▶ _EXERCISE_:
Your answer must be the lines from the first one in the material through the line with "det, jeg véd", retyped exactly and with no pictures.

▶ _DATASET CONTENT_:
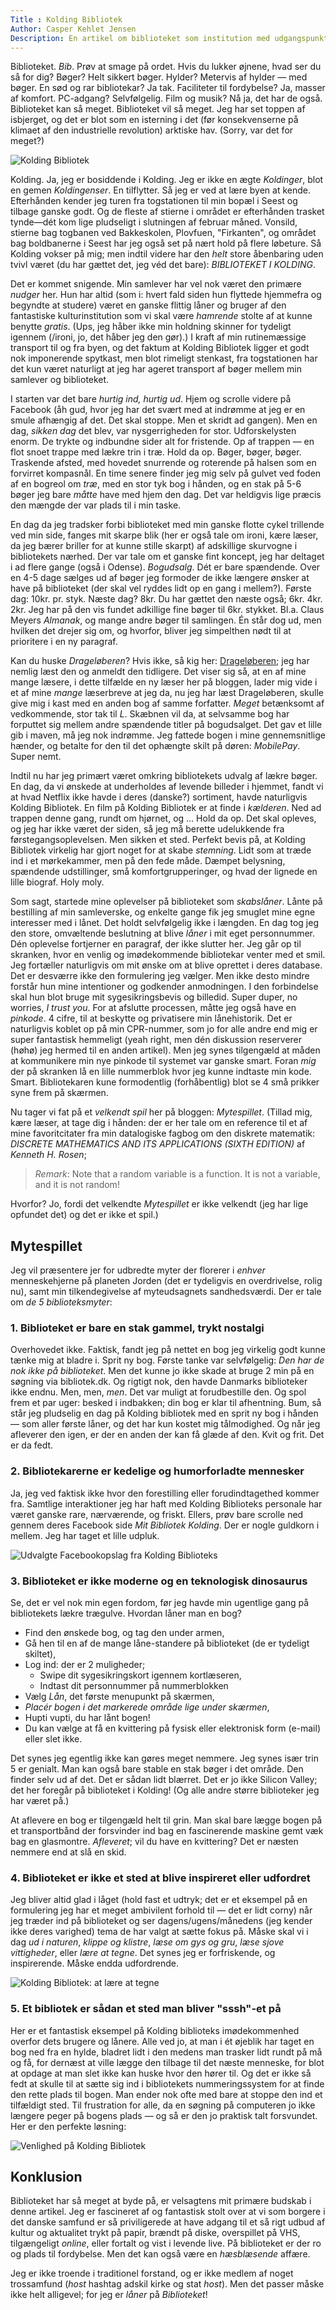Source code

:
 ```yaml
---
Title : Kolding Bibliotek
Author: Casper Kehlet Jensen
Description: En artikel om biblioteket som institution med udgangspunkt i Koldings bibliotek.
---
```


Biblioteket. _Bib_. Prøv at smage på ordet. Hvis du lukker øjnene, hvad ser du så for dig?
Bøger? Helt sikkert bøger. Hylder? Metervis af hylder &mdash; med bøger. En sød og rar bibliotekar?
Ja tak. Faciliteter til fordybelse? Ja, masser af komfort. PC-adgang? Selvfølgelig. Film og musik?
Nå ja, det har de også.
Biblioteket kan så meget. Biblioteket vil så meget. Jeg har set toppen af isbjerget, og det er blot
som en isterning i det (før konsekvenserne på klimaet af den industrielle revolution) arktiske hav.
(Sorry, var det for meget?)

![Kolding Bibliotek](/static/img/blogimages/koldingbib.jpg)

Kolding. Ja, jeg er bosiddende i Kolding. Jeg er ikke en ægte _Koldinger_, blot en gemen _Koldingenser_.
En tilflytter. Så jeg er ved at lære byen at kende. Efterhånden kender jeg turen fra togstationen til
min bopæl i Seest og tilbage ganske godt. Og de fleste af stierne i området er efterhånden trasket
tynde&mdash;dét kom lige pludseligt i slutningen af februar måned.
Vonsild, stierne bag togbanen ved Bakkeskolen, Plovfuen, "Firkanten", og området bag boldbanerne i Seest
har jeg også set på nært hold på flere løbeture.
Så Kolding vokser på mig; men indtil videre har den _helt_ store åbenbaring uden tvivl været (du har gættet
det, jeg véd det bare): *BIBLIOTEKET I KOLDING*.

Det er kommet snigende. Min samlever har vel nok været den primære _nudger_ her. Hun har altid (som i:
hvert fald siden hun flyttede hjemmefra og begyndte at studere) været en ganske flittig låner og bruger
af den fantastiske kulturinstitution som vi skal være _hamrende_ stolte af at kunne benytte *gratis*.
(Ups, jeg håber ikke min holdning skinner for tydeligt igennem (/ironi, jo, det håber jeg den gør).)
I kraft af min rutinemæssige transport til og fra byen, og det faktum at Kolding Bibliotek ligger et
godt nok imponerende spytkast, men blot rimeligt stenkast, fra togstationen har det kun været naturligt
at jeg har ageret transport af bøger mellem min samlever og biblioteket.

I starten var det bare _hurtig ind, hurtig ud_. Hjem og scrolle videre på Facebook (åh gud, hvor jeg har
det svært med at indrømme at jeg er en smule afhængig af det. Det skal stoppe. Men et skridt ad gangen).
Men en dag, _sikken dag_ det blev, var nysgerrigheden for stor. Udforskelysten enorm. De trykte og indbundne
sider alt for fristende. Op af trappen &mdash; en flot snoet trappe med lækre trin i træ. Hold da op. Bøger,
bøger, bøger. Traskende afsted, med hovedet snurrende og roterende på halsen som en forvirret kompasnål.
En time senere finder jeg mig selv på gulvet ved foden af en bogreol om _træ_, med en stor tyk bog i hånden,
og en stak på 5-6 bøger jeg bare _måtte_ have med hjem den dag. Det var heldigvis lige præcis den mængde der
var plads til i min taske.

En dag da jeg tradsker forbi biblioteket med min ganske flotte cykel trillende ved min side, fanges mit
skarpe blik (her er også tale om ironi, kære læser, da jeg bærer briller for at kunne stille skarpt) af
adskillige skurvogne i bibliotekets nærhed. Der var tale om et ganske fint koncept, jeg har deltaget i
ad flere gange (også i Odense). _Bogudsalg_. Dét er bare spændende. Over en 4-5 dage sælges ud af bøger
jeg formoder de ikke længere ønsker at have på biblioteket (der skal vel ryddes lidt op en gang i mellem?).
Første dag: 10kr. pr. styk. Næste dag? 8kr. Du har gættet den næste også; 6kr. 4kr. 2kr.
Jeg har på den vis fundet adkillige fine bøger til 6kr. stykket. Bl.a. Claus Meyers _Almanak_, og mange andre
bøger til samlingen. Én står dog ud, men hvilken det drejer sig om, og hvorfor, bliver jeg simpelthen nødt
til at prioritere i en ny paragraf.

Kan du huske _Drageløberen_? Hvis ikke, så kig her: [Drageløberen](/arkiv/khaled-hosseini-drageloberen);
jeg har nemlig læst
den og anmeldt den tidligere. Det viser sig så, at en af mine mange læsere, i dette tilfælde en ny læser her
på bloggen, lader mig vide i et af mine _mange_ læserbreve at jeg da, nu jeg har læst Drageløberen, skulle
give mig i kast med en anden bog af samme forfatter. _Meget_ betænksomt af vedkommende, stor tak til _L_.
Skæbnen vil da, at selvsamme bog har forputtet sig mellem andre spændende titler på bogudsalget. Det gav et 
lille gib i maven, må jeg nok indrømme. Jeg fattede bogen i mine gennemsnitlige hænder, og betalte for den
til det ophængte skilt på døren: _MobilePay_. Super nemt. 

Indtil nu har jeg primært været omkring bibliotekets udvalg af lækre bøger. En dag, da vi ønskede at
underholdes af levende billeder i hjemmet, fandt vi at hvad Netflix ikke havde i deres (danske?) sortiment,
havde naturligvis Kolding Bibliotek. En film på Kolding Bibliotek er at finde i _kælderen_.
Ned ad trappen denne gang, rundt om hjørnet, og ... Hold da op. Det skal opleves, og jeg har ikke været der
siden, så jeg må berette udelukkende fra førstegangsoplevelsen. Men sikken et sted. Perfekt bevis på, at
Kolding Bibliotek virkelig har gjort noget for at skabe _stemning_. Lidt som at træde ind i et mørkekammer,
men på den fede måde. Dæmpet belysning, spændende udstillinger, små komfortgrupperinger, og hvad der lignede
en lille biograf. Holy moly.

Som sagt, startede mine oplevelser på biblioteket som _skabslåner_. Lånte på bestilling af min samleverske,
og enkelte gange fik jeg smuglet mine egne interesser med i lånet. Det holdt selvfølgelig ikke i længden.
En dag tog jeg den store, omvæltende beslutning at blive _låner_ i mit eget personnummer.
Dén oplevelse fortjerner en paragraf, der ikke slutter her. 
Jeg går op til skranken, hvor en venlig og imødekommende bibliotekar venter med et smil. Jeg fortæller
naturligvis om mit ønske om at blive oprettet i deres database. Det er desværre ikke den formulering jeg
vælger. Men ikke desto mindre forstår hun mine intentioner og godkender anmodningen. I den forbindelse skal
hun blot bruge mit sygesikringsbevis og billedid. Super duper, no worries, _I trust you_.
For at afslutte processen, måtte jeg også have en _pinkode_. 4 cifre, til at beskytte og privatisere min
lånehistorik. Det er naturligvis koblet op på min CPR-nummer, som jo for alle andre end mig er super fantastisk
hemmeligt (yeah right, men dén diskussion reserverer (høhø) jeg hermed til en anden artikel).
Men jeg synes tilgengæld at måden at kommunikere min nye pinkode til systemet var ganske smart. Foran _mig_
der på skranken lå en lille nummerblok hvor jeg kunne indtaste min kode. Smart. Bibliotekaren kune formodentlig
(forhåbentlig) blot se 4 små prikker syne frem på skærmen.

Nu tager vi fat på et _velkendt spil_ her på bloggen: *Mytespillet*. (Tillad mig, kære læser, at tage dig i
hånden: der er her tale om en reference til et af mine favoritcitater fra min datalogiske fagbog om den diskrete
matematik: _DISCRETE MATHEMATICS AND ITS APPLICATIONS (SIXTH EDITION)_ af _Kenneth H. Rosen_;

> _*Remark*_: Note that a random variable is a function. It is not a variable, and it is not random!

Hvorfor? Jo, fordi det velkendte *Mytespillet* er ikke velkendt (jeg har lige opfundet det) og det er ikke
et spil.)

## Mytespillet
Jeg vil præsentere jer for udbredte myter der florerer i _enhver_ menneskehjerne på planeten Jorden
(det er tydeligvis en overdrivelse, rolig nu), samt min tilkendegivelse af myteudsagnets sandhedsværdi.
Der er tale om _de 5 biblioteksmyter_:

### 1. Biblioteket er bare en stak gammel, trykt nostalgi
Overhovedet ikke. Faktisk, fandt jeg på nettet en bog jeg virkelig godt kunne tænke mig at bladre i.
Sprit ny bog. Første tanke var selvfølgelig: _Den har de nok ikke på biblioteket_. Men det kunne jo
ikke skade at bruge 2 min på en søgning via bibliotek.dk. Og rigtigt nok, den havde Danmarks biblioteker
ikke endnu. Men, men, _men_. Det var muligt at forudbestille den. Og spol frem et par uger: besked i indbakken;
din bog er klar til afhentning. Bum, så står jeg pludselig en dag på Kolding bibliotek med en sprit ny
bog i hånden &mdash; som aller første låner, og det har kun kostet mig tålmodighed. Og når jeg afleverer den
igen, er der en anden der kan få glæde af den. Kvit og frit. Det er da fedt.

### 2. Bibliotekarerne er kedelige og humorforladte mennesker
Ja, jeg ved faktisk ikke hvor den forestilling eller forudindtagethed kommer fra. Samtlige interaktioner
jeg har haft med Kolding Biblioteks personale har været ganske rare, nærværende, og friskt.
Ellers, prøv bare scrolle ned gennem deres Facebook side _Mit Bibliotek Kolding_. Der er nogle guldkorn i mellem.
Jeg har taget et lille udpluk.

![Udvalgte Facebookopslag fra Kolding Biblioteks](/static/img/blogimages/koldingbib_fb_collage.png)

### 3. Biblioteket er ikke moderne og en teknologisk dinosaurus
Se, det er vel nok min egen fordom, før jeg havde min ugentlige gang på bibliotekets lækre trægulve.
Hvordan låner man en bog?

 - Find den ønskede bog, og tag den under armen,
 - Gå hen til en af de mange låne-standere på biblioteket (de er tydeligt skiltet),
 - Log ind: der er 2 muligheder;
    + Swipe dit sygesikringskort igennem kortlæseren,
    + Indtast dit personnummer på nummerblokken
 - Vælg _Lån_, det første menupunkt på skærmen,
 - _Placér bogen i det markerede område lige under skærmen_,
 - Hupti vupti, du har lånt bogen!
 - Du kan vælge at få en kvittering på fysisk eller elektronisk form (e-mail) eller slet ikke.

Det synes jeg egentlig ikke kan gøres meget nemmere. Jeg synes især trin 5 er genialt. Man kan også bare
stable en stak bøger i det område. Den finder selv ud af det. Det er sådan lidt blærret. Det er jo ikke
Silicon Valley; det her foregår på biblioteket i Kolding! (Og alle andre større biblioteker jeg har været på.)

At aflevere en bog er tilgengæld helt til grin. Man skal bare lægge bogen på et transportbånd der forsvinder
ind bag en fascinerende maskine gemt væk bag en glasmontre. _Afleveret_; vil du have en kvittering? Det er 
næsten nemmere end at slå en skid.

### 4. Biblioteket er ikke et sted at blive inspireret eller udfordret
Jeg bliver altid glad i låget (hold fast et udtryk; det er et eksempel på en formulering jeg har et meget
ambivilent forhold til &mdash; det er lidt corny) når jeg træder ind på biblioteket og ser dagens/ugens/månedens
(jeg kender ikke deres varighed) tema de har valgt at sætte fokus på. Måske skal vi i dag _ud i naturen_,
_klippe og klistre_, _læse om gys og gru_, _læse sjove vittigheder_, eller _lære at tegne_. Det synes jeg er
forfriskende, og inspirerende. Måske endda udfordrende.

![Kolding Bibliotek: at lære at tegne](/static/img/blogimages/koldingbib_tegne.jpg)

### 5. Et bibliotek er sådan et sted man bliver "sssh"-et på
Her er et fantastisk eksempel på Kolding biblioteks imødekommenhed overfor dets brugere og lånere.
Alle ved jo, at man i ét øjeblik har taget en bog ned fra en hylde, bladret lidt i den medens man trasker lidt
rundt på må og få, for dernæst at ville lægge den tilbage til det næste menneske, for blot at opdage at man
slet ikke kan huske hvor den hører til. Og det er ikke så fedt at skulle til at sætte sig ind i bibliotekets
nummeringssystem for at finde den rette plads til bogen. Man ender nok ofte med bare at stoppe den ind et
tilfældigt sted. Til frustration for alle, da en søgning på computeren jo ikke længere peger på bogens plads
&mdash; og så er den jo praktisk talt forsvundet.
Her er den perfekte løsning:

![Venlighed på Kolding Bibliotek](/static/img/blogimages/koldingbib_venlighed.jpg)

## Konklusion 
Biblioteket har så meget at byde på, er velsagtens mit primære budskab i denne artikel.
Jeg er fascineret af og fantastisk stolt over at vi som borgere i det danske samfund er så priviligerede
at have adgang til et så rigt udbud af kultur og aktualitet trykt på papir, brændt på diske,
overspillet på VHS, tilgængeligt _online_, eller fortalt og vist i levende live. På biblioteket er der
ro og plads til fordybelse. Men det kan også være en _hæsblæsende_ affære. 

Jeg er ikke troende i traditionel forstand, og er ikke medlem af noget trossamfund
(*host* hashtag adskil kirke og stat *host*).
Men det passer måske ikke helt alligevel; for jeg er _låner_ på _Biblioteket_!

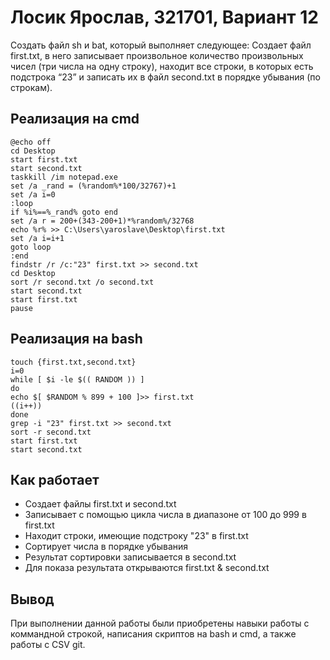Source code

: # Лосик Ярослав, 321701, Вариант 12

Создать файл sh и bat, который выполняет следующее:
Создает файл first.txt, в него записывает произвольное количество произвольных чисел (три числа на одну строку),
находит все строки, в которых есть подстрока “23” и записать их в файл second.txt в порядке убывания (по строкам). 

## Реализация на cmd

```
@echo off
cd Desktop
start first.txt
start second.txt
taskkill /im notepad.exe
set /a _rand = (%random%*100/32767)+1
set /a i=0
:loop
if %i%==%_rand% goto end
set /a r = 200+(343-200+1)*%random%/32768
echo %r% >> C:\Users\yaroslave\Desktop\first.txt
set /a i=i+1
goto loop
:end
findstr /r /c:"23" first.txt >> second.txt
cd Desktop
sort /r second.txt /o second.txt
start second.txt
start first.txt 
pause
```

## Реализация на bash

```
touch {first.txt,second.txt}
i=0
while [ $i -le $(( RANDOM )) ]
do
echo $[ $RANDOM % 899 + 100 ]>> first.txt
((i++))
done
grep -i "23" first.txt >> second.txt
sort -r second.txt
start first.txt
start second.txt
```

## Как работает

- Создает файлы first.txt и second.txt
- Записывает с помощью цикла числа в диапазоне от 100 до 999 в first.txt
- Находит строки, имеющие подстроку "23" в first.txt
- Сортирует числа в порядке убывания
- Результат сортировки записывается в second.txt
- Для показа результата открываются first.txt & second.txt

## Вывод

При выполнении данной работы были приобретены навыки работы с коммандной строкой, написания скриптов на bash и cmd, а также работы с CSV git.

▶ _SOLUTION TO THIS PROBLEM_:
Source code

:
 ```yaml
---
Title : Kolding Bibliotek
Author: Casper Kehlet Jensen
Description: En artikel om biblioteket som institution med udgangspunkt i Koldings bibliotek.
---
```


Biblioteket. _Bib_. Prøv at smage på ordet. Hvis du lukker øjnene, hvad ser du så for dig?
Bøger? Helt sikkert bøger. Hylder? Metervis af hylder &mdash; med bøger. En sød og rar bibliotekar?
Ja tak. Faciliteter til fordybelse? Ja, masser af komfort. PC-adgang? Selvfølgelig. Film og musik?
Nå ja, det har de også.
Biblioteket kan så meget. Biblioteket vil så meget. Jeg har set toppen af isbjerget, og det er blot
som en isterning i det (før konsekvenserne på klimaet af den industrielle revolution) arktiske hav.
(Sorry, var det for meget?)

![Kolding Bibliotek](/static/img/blogimages/koldingbib.jpg)

Kolding. Ja, jeg er bosiddende i Kolding. Jeg er ikke en ægte _Koldinger_, blot en gemen _Koldingenser_.
En tilflytter. Så jeg er ved at lære byen at kende. Efterhånden kender jeg turen fra togstationen til
min bopæl i Seest og tilbage ganske godt. Og de fleste af stierne i området er efterhånden trasket
tynde&mdash;dét kom lige pludseligt i slutningen af februar måned.
Vonsild, stierne bag togbanen ved Bakkeskolen, Plovfuen, "Firkanten", og området bag boldbanerne i Seest
har jeg også set på nært hold på flere løbeture.
Så Kolding vokser på mig; men indtil videre har den _helt_ store åbenbaring uden tvivl været (du har gættet
det, jeg véd det bare): *BIBLIOTEKET I KOLDING*.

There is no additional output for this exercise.